_TASK DESCRIPTION:_ The answer should consist of every record, reproduced exactly.

Stored data entries
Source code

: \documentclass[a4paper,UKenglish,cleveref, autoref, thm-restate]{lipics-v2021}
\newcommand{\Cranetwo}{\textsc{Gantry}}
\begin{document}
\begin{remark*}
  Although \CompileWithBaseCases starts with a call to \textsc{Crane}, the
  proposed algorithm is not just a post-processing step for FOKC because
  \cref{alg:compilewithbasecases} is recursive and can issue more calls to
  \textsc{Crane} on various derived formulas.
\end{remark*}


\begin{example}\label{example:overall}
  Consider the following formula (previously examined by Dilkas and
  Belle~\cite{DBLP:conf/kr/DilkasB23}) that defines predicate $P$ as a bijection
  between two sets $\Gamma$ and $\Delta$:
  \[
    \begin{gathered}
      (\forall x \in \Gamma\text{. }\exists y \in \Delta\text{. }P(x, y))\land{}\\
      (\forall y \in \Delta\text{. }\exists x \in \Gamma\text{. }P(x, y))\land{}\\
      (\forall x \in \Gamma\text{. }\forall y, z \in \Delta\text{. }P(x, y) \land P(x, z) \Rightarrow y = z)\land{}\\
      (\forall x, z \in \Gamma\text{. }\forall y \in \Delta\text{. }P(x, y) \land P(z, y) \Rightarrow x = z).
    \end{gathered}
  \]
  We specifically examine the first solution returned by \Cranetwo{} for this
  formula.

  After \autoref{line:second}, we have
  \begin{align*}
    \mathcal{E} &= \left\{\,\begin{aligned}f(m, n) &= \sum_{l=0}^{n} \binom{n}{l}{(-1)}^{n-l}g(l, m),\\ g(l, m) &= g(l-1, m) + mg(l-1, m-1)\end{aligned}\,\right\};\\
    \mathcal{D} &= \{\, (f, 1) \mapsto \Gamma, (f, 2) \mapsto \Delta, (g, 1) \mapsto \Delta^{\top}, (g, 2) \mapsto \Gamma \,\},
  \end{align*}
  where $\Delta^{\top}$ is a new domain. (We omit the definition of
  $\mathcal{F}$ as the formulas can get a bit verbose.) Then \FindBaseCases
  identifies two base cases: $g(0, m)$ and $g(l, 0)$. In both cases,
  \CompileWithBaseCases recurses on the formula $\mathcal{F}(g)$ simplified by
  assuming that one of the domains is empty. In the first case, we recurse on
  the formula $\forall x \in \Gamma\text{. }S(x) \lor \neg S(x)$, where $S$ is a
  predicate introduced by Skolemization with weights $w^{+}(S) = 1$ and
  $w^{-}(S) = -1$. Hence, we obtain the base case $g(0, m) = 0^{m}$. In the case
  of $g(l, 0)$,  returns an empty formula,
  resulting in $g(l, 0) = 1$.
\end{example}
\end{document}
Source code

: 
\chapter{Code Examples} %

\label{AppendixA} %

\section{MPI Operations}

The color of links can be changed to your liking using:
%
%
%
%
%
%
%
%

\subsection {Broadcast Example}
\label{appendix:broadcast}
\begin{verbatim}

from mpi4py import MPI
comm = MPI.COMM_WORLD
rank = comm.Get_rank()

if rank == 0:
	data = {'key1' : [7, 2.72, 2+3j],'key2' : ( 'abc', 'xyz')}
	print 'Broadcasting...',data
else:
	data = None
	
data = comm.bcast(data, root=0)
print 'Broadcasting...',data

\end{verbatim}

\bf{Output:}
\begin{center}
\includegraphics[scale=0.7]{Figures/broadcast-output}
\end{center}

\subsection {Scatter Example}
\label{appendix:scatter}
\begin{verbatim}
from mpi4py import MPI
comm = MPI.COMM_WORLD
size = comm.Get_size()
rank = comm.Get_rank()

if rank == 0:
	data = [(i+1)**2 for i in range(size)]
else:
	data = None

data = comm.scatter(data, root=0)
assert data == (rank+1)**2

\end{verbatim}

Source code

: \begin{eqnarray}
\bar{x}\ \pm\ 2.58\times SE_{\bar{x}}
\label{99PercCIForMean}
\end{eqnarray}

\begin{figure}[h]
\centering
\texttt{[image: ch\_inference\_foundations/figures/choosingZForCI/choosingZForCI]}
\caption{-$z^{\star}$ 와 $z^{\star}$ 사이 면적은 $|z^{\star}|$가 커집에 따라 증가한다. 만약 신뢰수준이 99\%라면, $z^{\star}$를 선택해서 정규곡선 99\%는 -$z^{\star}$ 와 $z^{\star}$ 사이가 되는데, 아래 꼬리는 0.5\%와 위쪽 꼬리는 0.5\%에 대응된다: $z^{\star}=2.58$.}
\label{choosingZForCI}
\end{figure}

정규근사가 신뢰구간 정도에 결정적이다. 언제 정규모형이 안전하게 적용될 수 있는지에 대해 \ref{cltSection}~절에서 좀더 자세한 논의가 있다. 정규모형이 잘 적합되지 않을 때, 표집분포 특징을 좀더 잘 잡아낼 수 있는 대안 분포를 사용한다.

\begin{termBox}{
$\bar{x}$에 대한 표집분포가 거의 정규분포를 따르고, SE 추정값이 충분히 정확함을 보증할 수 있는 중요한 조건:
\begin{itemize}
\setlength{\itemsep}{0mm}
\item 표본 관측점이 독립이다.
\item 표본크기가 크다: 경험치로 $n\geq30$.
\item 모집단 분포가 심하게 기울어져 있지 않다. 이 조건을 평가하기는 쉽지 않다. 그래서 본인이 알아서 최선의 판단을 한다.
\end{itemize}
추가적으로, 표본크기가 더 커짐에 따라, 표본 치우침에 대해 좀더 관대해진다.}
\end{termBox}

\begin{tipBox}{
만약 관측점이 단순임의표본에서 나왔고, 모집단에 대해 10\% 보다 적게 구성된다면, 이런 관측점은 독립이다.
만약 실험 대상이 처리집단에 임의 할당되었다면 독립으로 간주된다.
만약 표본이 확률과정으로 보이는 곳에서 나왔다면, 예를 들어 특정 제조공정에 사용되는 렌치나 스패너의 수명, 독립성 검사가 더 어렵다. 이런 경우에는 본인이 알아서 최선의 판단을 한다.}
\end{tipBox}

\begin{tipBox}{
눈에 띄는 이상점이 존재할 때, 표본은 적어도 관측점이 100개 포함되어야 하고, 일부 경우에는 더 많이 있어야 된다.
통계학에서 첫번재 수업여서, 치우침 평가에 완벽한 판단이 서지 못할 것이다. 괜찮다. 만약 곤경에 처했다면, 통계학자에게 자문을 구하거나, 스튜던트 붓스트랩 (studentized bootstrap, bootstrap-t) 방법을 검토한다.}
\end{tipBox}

_RESULT OF THIS EXERCISE:_
Source code

: \documentclass[a4paper,UKenglish,cleveref, autoref, thm-restate]{lipics-v2021}
\newcommand{\Cranetwo}{\textsc{Gantry}}
\begin{document}
\begin{remark*}
  Although \CompileWithBaseCases starts with a call to \textsc{Crane}, the
  proposed algorithm is not just a post-processing step for FOKC because
  \cref{alg:compilewithbasecases} is recursive and can issue more calls to
  \textsc{Crane} on various derived formulas.
\end{remark*}


\begin{example}\label{example:overall}
  Consider the following formula (previously examined by Dilkas and
  Belle~\cite{DBLP:conf/kr/DilkasB23}) that defines predicate $P$ as a bijection
  between two sets $\Gamma$ and $\Delta$:
  \[
    \begin{gathered}
      (\forall x \in \Gamma\text{. }\exists y \in \Delta\text{. }P(x, y))\land{}\\
      (\forall y \in \Delta\text{. }\exists x \in \Gamma\text{. }P(x, y))\land{}\\
      (\forall x \in \Gamma\text{. }\forall y, z \in \Delta\text{. }P(x, y) \land P(x, z) \Rightarrow y = z)\land{}\\
      (\forall x, z \in \Gamma\text{. }\forall y \in \Delta\text{. }P(x, y) \land P(z, y) \Rightarrow x = z).
    \end{gathered}
  \]
  We specifically examine the first solution returned by \Cranetwo{} for this
  formula.

  After \autoref{line:second}, we have
  \begin{align*}
    \mathcal{E} &= \left\{\,\begin{aligned}f(m, n) &= \sum_{l=0}^{n} \binom{n}{l}{(-1)}^{n-l}g(l, m),\\ g(l, m) &= g(l-1, m) + mg(l-1, m-1)\end{aligned}\,\right\};\\
    \mathcal{D} &= \{\, (f, 1) \mapsto \Gamma, (f, 2) \mapsto \Delta, (g, 1) \mapsto \Delta^{\top}, (g, 2) \mapsto \Gamma \,\},
  \end{align*}
  where $\Delta^{\top}$ is a new domain. (We omit the definition of
  $\mathcal{F}$ as the formulas can get a bit verbose.) Then \FindBaseCases
  identifies two base cases: $g(0, m)$ and $g(l, 0)$. In both cases,
  \CompileWithBaseCases recurses on the formula $\mathcal{F}(g)$ simplified by
  assuming that one of the domains is empty. In the first case, we recurse on
  the formula $\forall x \in \Gamma\text{. }S(x) \lor \neg S(x)$, where $S$ is a
  predicate introduced by Skolemization with weights $w^{+}(S) = 1$ and
  $w^{-}(S) = -1$. Hence, we obtain the base case $g(0, m) = 0^{m}$. In the case
  of $g(l, 0)$,  returns an empty formula,
  resulting in $g(l, 0) = 1$.
\end{example}
\end{document}
Source code

: 
\chapter{Code Examples} %

\label{AppendixA} %

\section{MPI Operations}

The color of links can be changed to your liking using:
%
%
%
%
%
%
%
%

\subsection {Broadcast Example}
\label{appendix:broadcast}
\begin{verbatim}

from mpi4py import MPI
comm = MPI.COMM_WORLD
rank = comm.Get_rank()

if rank == 0:
	data = {'key1' : [7, 2.72, 2+3j],'key2' : ( 'abc', 'xyz')}
	print 'Broadcasting...',data
else:
	data = None
	
data = comm.bcast(data, root=0)
print 'Broadcasting...',data

\end{verbatim}

\bf{Output:}
\begin{center}
\includegraphics[scale=0.7]{Figures/broadcast-output}
\end{center}

\subsection {Scatter Example}
\label{appendix:scatter}
\begin{verbatim}
from mpi4py import MPI
comm = MPI.COMM_WORLD
size = comm.Get_size()
rank = comm.Get_rank()

if rank == 0:
	data = [(i+1)**2 for i in range(size)]
else:
	data = None

data = comm.scatter(data, root=0)
assert data == (rank+1)**2

\end{verbatim}

Source code

: \begin{eqnarray}
\bar{x}\ \pm\ 2.58\times SE_{\bar{x}}
\label{99PercCIForMean}
\end{eqnarray}

\begin{figure}[h]
\centering
\texttt{[image: ch\_inference\_foundations/figures/choosingZForCI/choosingZForCI]}
\caption{-$z^{\star}$ 와 $z^{\star}$ 사이 면적은 $|z^{\star}|$가 커집에 따라 증가한다. 만약 신뢰수준이 99\%라면, $z^{\star}$를 선택해서 정규곡선 99\%는 -$z^{\star}$ 와 $z^{\star}$ 사이가 되는데, 아래 꼬리는 0.5\%와 위쪽 꼬리는 0.5\%에 대응된다: $z^{\star}=2.58$.}
\label{choosingZForCI}
\end{figure}

정규근사가 신뢰구간 정도에 결정적이다. 언제 정규모형이 안전하게 적용될 수 있는지에 대해 \ref{cltSection}~절에서 좀더 자세한 논의가 있다. 정규모형이 잘 적합되지 않을 때, 표집분포 특징을 좀더 잘 잡아낼 수 있는 대안 분포를 사용한다.

\begin{termBox}{
$\bar{x}$에 대한 표집분포가 거의 정규분포를 따르고, SE 추정값이 충분히 정확함을 보증할 수 있는 중요한 조건:
\begin{itemize}
\setlength{\itemsep}{0mm}
\item 표본 관측점이 독립이다.
\item 표본크기가 크다: 경험치로 $n\geq30$.
\item 모집단 분포가 심하게 기울어져 있지 않다. 이 조건을 평가하기는 쉽지 않다. 그래서 본인이 알아서 최선의 판단을 한다.
\end{itemize}
추가적으로, 표본크기가 더 커짐에 따라, 표본 치우침에 대해 좀더 관대해진다.}
\end{termBox}

\begin{tipBox}{
만약 관측점이 단순임의표본에서 나왔고, 모집단에 대해 10\% 보다 적게 구성된다면, 이런 관측점은 독립이다.
만약 실험 대상이 처리집단에 임의 할당되었다면 독립으로 간주된다.
만약 표본이 확률과정으로 보이는 곳에서 나왔다면, 예를 들어 특정 제조공정에 사용되는 렌치나 스패너의 수명, 독립성 검사가 더 어렵다. 이런 경우에는 본인이 알아서 최선의 판단을 한다.}
\end{tipBox}

\begin{tipBox}{
눈에 띄는 이상점이 존재할 때, 표본은 적어도 관측점이 100개 포함되어야 하고, 일부 경우에는 더 많이 있어야 된다.
통계학에서 첫번재 수업여서, 치우침 평가에 완벽한 판단이 서지 못할 것이다. 괜찮다. 만약 곤경에 처했다면, 통계학자에게 자문을 구하거나, 스튜던트 붓스트랩 (studentized bootstrap, bootstrap-t) 방법을 검토한다.}
\end{tipBox}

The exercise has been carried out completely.